### [WHAT YOU ARE ASKED TO DO]
Pull every line with "have" from the material.

### [MATERIAL FOR THIS TASK]
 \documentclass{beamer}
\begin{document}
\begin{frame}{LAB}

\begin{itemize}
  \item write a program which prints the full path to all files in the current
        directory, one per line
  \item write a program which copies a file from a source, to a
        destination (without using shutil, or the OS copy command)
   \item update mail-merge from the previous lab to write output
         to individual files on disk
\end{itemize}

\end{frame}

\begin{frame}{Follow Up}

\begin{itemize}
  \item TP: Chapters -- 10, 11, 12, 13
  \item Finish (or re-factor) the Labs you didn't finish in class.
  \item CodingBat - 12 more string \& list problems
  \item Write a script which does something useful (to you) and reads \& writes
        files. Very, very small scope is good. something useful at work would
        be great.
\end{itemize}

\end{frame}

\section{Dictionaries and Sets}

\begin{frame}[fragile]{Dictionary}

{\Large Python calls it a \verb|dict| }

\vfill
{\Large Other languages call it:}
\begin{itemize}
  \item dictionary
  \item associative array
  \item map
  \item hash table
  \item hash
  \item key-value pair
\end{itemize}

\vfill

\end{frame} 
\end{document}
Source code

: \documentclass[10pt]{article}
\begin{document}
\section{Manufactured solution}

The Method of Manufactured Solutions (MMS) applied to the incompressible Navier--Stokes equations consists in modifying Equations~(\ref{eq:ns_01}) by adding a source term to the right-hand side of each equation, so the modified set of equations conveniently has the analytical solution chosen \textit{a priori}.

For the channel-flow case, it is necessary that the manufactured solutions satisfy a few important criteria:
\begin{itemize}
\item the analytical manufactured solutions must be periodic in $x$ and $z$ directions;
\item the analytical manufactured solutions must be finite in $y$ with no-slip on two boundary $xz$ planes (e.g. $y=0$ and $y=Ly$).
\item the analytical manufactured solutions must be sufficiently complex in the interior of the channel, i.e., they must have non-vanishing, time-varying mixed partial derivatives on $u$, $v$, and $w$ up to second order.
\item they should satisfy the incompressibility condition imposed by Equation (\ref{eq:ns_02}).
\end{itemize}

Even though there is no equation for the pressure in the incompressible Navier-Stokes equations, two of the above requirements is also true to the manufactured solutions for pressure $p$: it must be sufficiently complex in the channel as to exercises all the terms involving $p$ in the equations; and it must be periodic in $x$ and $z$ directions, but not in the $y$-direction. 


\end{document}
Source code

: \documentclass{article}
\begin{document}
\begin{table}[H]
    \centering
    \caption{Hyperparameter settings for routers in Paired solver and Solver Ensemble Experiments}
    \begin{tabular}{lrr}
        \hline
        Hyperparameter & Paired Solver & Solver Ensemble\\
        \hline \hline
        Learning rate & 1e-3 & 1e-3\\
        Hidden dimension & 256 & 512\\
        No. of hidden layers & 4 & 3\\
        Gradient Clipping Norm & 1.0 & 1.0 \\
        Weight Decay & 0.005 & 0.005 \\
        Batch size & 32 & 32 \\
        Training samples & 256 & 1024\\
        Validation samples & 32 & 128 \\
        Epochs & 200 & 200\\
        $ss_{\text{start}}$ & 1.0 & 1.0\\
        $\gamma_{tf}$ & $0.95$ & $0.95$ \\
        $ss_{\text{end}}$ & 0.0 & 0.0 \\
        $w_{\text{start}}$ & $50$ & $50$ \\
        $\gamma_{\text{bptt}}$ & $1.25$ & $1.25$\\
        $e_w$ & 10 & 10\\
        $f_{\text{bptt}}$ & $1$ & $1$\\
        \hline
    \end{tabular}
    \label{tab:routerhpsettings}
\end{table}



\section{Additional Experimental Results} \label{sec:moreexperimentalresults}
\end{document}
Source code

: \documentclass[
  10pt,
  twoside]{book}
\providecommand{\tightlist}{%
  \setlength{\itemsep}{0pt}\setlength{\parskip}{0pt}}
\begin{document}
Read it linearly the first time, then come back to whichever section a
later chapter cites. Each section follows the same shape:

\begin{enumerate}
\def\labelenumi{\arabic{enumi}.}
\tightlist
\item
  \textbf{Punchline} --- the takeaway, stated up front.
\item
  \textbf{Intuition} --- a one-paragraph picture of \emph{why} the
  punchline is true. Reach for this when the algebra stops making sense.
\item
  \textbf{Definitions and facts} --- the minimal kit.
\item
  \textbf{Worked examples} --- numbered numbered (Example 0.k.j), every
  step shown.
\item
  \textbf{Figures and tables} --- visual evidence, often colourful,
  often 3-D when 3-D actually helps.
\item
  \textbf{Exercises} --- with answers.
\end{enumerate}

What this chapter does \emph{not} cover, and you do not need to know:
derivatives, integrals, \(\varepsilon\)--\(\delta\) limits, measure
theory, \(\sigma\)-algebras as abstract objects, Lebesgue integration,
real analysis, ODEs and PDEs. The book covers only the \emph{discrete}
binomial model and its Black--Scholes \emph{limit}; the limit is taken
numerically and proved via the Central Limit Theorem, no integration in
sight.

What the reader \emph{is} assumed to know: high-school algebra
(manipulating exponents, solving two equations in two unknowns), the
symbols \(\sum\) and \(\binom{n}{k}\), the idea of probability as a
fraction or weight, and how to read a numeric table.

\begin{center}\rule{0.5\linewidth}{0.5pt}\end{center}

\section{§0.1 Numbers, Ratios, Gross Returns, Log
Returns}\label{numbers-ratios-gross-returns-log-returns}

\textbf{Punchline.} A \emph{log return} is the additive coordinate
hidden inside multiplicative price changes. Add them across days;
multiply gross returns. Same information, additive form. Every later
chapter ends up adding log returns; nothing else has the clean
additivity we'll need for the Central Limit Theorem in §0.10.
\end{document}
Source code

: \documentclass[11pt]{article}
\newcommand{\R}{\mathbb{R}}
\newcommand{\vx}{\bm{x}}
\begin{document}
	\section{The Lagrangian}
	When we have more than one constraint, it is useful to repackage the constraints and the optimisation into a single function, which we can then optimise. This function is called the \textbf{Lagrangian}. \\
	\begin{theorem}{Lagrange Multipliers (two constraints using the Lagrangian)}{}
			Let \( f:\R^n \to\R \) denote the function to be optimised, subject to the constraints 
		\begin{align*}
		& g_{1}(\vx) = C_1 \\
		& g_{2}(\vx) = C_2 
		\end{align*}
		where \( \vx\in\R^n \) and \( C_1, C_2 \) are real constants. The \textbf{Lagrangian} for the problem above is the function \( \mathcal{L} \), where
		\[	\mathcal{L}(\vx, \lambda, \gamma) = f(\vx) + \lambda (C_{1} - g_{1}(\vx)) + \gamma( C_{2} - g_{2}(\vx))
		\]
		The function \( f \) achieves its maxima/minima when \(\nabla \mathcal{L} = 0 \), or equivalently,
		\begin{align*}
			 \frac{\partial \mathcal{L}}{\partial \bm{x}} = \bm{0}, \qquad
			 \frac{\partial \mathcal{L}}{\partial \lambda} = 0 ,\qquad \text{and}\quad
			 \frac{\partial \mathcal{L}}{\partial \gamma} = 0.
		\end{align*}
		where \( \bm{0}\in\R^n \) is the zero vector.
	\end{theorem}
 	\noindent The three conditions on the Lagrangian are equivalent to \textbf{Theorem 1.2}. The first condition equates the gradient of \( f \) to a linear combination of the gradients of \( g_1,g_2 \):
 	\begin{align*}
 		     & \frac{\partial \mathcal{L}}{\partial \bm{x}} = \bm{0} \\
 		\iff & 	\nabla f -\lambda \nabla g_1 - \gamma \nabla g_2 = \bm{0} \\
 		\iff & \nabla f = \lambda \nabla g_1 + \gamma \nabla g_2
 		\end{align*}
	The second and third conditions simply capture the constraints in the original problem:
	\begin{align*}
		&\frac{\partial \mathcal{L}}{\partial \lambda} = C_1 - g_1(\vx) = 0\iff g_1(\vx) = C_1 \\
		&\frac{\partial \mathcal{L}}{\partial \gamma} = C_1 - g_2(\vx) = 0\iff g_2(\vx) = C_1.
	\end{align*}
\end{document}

### [ANSWER AREA]
\item the analytical manufactured solutions must be sufficiently complex in the interior of the channel, i.e., they must have non-vanishing, time-varying mixed partial derivatives on $u$, $v$, and $w$ up to second order.
	When we have more than one constraint, it is useful to repackage the constraints and the optimisation into a single function, which we can then optimise. This function is called the \textbf{Lagrangian}. \\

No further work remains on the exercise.